**Problem to work on:** Which lines in the entries below contain the string "calculadora"? Show each of them in full.

**Exercise materials:**
+ + + + + + +
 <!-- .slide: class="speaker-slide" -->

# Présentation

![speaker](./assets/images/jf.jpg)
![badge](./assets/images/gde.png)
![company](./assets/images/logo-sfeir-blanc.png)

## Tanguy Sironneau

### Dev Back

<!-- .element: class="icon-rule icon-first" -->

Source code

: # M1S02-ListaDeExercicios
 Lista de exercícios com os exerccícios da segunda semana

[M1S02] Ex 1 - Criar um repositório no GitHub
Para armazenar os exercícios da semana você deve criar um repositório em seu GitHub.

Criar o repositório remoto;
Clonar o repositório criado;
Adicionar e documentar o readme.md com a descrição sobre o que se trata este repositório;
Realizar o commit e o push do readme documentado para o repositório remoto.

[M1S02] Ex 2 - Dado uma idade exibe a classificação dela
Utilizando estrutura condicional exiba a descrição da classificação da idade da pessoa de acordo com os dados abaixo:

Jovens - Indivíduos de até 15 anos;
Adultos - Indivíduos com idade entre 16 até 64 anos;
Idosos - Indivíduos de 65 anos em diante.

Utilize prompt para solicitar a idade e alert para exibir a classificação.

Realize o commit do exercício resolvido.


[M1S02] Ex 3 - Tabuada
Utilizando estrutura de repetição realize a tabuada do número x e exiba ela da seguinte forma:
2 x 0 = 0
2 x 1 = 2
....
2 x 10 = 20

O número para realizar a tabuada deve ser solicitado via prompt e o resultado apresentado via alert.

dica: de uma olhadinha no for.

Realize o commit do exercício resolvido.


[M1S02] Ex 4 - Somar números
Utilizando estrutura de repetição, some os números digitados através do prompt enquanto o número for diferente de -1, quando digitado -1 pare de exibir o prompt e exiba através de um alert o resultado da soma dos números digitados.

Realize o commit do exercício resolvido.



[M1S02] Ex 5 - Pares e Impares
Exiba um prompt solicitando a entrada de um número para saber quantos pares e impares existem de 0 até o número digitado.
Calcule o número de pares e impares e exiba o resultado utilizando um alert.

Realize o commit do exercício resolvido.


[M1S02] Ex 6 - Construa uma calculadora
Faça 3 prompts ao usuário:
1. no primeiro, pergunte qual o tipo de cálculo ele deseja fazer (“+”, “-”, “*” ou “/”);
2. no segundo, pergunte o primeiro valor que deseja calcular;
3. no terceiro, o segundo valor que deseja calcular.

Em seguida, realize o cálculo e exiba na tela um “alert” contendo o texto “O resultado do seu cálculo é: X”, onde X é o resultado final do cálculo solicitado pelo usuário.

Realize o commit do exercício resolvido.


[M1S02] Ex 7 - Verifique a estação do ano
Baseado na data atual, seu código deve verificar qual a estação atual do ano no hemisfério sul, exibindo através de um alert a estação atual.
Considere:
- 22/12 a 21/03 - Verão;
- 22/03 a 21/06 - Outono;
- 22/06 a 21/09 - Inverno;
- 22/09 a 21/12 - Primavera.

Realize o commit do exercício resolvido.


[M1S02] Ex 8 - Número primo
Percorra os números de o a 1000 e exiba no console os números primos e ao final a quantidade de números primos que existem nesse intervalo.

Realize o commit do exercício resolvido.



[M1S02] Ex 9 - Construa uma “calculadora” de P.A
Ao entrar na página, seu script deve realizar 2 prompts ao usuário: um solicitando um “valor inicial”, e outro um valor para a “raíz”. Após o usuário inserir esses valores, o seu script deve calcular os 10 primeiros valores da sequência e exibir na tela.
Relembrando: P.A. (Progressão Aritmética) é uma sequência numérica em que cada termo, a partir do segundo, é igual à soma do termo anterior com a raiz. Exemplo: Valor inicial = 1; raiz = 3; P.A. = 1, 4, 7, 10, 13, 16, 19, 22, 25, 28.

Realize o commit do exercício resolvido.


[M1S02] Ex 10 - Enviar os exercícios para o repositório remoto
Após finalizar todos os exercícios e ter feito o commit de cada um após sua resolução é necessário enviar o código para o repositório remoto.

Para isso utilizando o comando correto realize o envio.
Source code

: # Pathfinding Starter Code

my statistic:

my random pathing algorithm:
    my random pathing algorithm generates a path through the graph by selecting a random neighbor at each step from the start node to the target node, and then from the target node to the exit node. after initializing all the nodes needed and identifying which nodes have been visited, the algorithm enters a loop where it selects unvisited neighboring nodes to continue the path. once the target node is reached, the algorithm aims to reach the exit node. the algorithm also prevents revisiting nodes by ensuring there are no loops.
+ + + + + + +
**Answer area:**
[M1S02] Ex 6 - Construa uma calculadora
[M1S02] Ex 9 - Construa uma “calculadora” de P.A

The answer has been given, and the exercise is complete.